Let’s note also at the outset that the issue here is notwhether Catholics are ordinarily obligated to assent to papal teaching even when it is not put forward infallibly. The answer is that they are ordinarily obligated. More precisely, they owe even non-definitive papal teaching what is called “religious assent,” which is not the unqualified assent owed to teaching put forward infallibly, but is nevertheless firm. To be even more precise, there is a very strong presumptionin favor of such assent, though the Church, in documents like Donum Veritatis, has acknowledged that there can be rare cases in which this presumption is overridden and a faithful Catholic at liberty respectfully to raise questions about some magisterial statement. The clearest sort of case would be one where a magisterial statement appears to conflict with past definitive teaching. I’ve discussed this issue in detail elsewhere.
Now, one point that some readers have made is that the word “heresy” was used in a more expansive way earlier in Church history than it is today. That is correct and important, and it is something I have elsewhere emphasized myself. In modern canon law, heresy is “the obstinate denial or obstinate doubt after the reception of baptism of some truth which is to be believed by divine and Catholic faith.” Pope Honorius was definitely not a heretic in that sense, both because there is no evidence of obstinacy on his part, and because a charitable reading of his problematic statements supports the judgment that he did not intend to undermine traditional teaching (even if his words inadvertently had that effect). There are also the related points that one could be a heretic in the material sense of affirming something doctrinally erroneous, while not being a formal heretic in the sense of persisting in the error even after being warned by ecclesiastical authority; and that whether some doctrine has actually been defined by the Church is relevant to whether it is “to be believed by divine and Catholic faith.”

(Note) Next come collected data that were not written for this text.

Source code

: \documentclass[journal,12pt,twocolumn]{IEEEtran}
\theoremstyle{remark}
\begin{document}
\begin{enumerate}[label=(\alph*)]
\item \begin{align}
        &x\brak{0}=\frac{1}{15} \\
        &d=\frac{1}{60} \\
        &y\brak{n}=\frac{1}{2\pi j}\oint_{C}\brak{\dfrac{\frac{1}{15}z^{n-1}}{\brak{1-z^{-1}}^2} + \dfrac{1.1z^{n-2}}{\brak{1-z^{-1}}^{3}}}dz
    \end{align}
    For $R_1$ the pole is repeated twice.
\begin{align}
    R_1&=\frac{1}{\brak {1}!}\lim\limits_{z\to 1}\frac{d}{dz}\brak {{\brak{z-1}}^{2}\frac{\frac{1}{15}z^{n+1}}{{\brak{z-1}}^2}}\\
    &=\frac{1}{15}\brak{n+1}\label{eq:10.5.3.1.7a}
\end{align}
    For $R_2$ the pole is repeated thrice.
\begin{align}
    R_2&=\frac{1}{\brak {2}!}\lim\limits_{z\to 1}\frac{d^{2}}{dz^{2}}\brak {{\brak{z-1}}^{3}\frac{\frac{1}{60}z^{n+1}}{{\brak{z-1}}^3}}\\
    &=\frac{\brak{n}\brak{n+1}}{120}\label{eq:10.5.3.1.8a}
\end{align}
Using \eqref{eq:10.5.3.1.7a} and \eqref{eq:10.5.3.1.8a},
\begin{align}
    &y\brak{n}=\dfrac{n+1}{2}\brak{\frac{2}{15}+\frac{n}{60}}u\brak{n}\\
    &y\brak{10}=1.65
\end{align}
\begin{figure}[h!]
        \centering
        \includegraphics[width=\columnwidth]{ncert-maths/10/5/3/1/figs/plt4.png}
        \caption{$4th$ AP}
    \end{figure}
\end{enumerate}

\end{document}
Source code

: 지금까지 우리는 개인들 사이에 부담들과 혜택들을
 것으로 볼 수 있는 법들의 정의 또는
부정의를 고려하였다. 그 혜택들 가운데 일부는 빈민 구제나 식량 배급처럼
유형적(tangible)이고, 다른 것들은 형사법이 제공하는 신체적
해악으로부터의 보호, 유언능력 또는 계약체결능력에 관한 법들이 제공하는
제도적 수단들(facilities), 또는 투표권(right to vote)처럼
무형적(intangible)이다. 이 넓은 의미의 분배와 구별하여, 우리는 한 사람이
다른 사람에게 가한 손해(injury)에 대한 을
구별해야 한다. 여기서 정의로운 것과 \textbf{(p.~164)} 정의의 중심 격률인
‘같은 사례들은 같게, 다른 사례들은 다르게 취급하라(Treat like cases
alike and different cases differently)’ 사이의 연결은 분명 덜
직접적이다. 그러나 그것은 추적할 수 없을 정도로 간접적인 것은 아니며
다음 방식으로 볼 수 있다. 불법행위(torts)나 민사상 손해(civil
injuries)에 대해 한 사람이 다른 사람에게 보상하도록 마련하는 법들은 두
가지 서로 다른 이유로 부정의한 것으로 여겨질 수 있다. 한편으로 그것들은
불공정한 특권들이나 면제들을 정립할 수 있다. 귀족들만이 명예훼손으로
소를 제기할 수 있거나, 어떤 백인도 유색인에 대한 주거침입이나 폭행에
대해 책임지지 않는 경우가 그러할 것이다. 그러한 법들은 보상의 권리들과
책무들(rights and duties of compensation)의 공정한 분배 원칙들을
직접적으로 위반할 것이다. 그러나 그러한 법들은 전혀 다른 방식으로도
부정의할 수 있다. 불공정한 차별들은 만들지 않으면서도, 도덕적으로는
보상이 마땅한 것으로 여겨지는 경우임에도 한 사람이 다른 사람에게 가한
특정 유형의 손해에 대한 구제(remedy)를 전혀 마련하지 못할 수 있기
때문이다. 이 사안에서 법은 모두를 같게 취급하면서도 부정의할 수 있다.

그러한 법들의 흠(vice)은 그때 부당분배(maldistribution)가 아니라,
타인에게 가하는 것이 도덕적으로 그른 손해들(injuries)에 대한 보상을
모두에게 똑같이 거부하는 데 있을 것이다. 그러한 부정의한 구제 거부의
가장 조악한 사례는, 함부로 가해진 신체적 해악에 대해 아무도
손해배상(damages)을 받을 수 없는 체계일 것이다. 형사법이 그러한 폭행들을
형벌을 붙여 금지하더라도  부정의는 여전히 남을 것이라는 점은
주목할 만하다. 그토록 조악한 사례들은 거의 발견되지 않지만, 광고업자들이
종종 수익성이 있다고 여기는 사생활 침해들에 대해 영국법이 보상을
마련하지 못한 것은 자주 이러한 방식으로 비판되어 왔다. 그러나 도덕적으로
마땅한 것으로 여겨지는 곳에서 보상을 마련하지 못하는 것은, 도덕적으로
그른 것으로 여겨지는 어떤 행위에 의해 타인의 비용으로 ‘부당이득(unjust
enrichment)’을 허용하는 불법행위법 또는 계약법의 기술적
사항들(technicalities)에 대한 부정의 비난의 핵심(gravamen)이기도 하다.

For these reasons, I prefer to use the more general and less potentially misleading term “error” when discussing the case of Honorius, as I did in the title of my previous post. All the same, the Sixth Ecumenical Council does apply the term “heretic” to Honorius, and “heresy” in those days implied at the very least positive doctrinal error (as opposed, say, to mere negligence or a failure to counter doctrinal error). In other words, by labeling Honorius a heretic, the council was accusing him of teaching false doctrine. The question on the table is whether he can be defended against this charge.
The conciliar condemnations
Needless to say, what Honorius actually said in his letters to Sergius is relevant to this question. But it is not the only thing that is relevant. The chief obstacle to acquitting Honorius of the charge of positively teaching doctrinal error (however inadvertently) is that, as I showed in my previous article, two papally-approved councils of the Church explicitly said that he did. In particular, the Sixth Ecumenical Council explicitly labeled him a “heretic.” And the Seventh Ecumenical Council explicitly condemns “the doctrine of one will held by Sergius, Honorius, Cyrus, and Pyrrhus.”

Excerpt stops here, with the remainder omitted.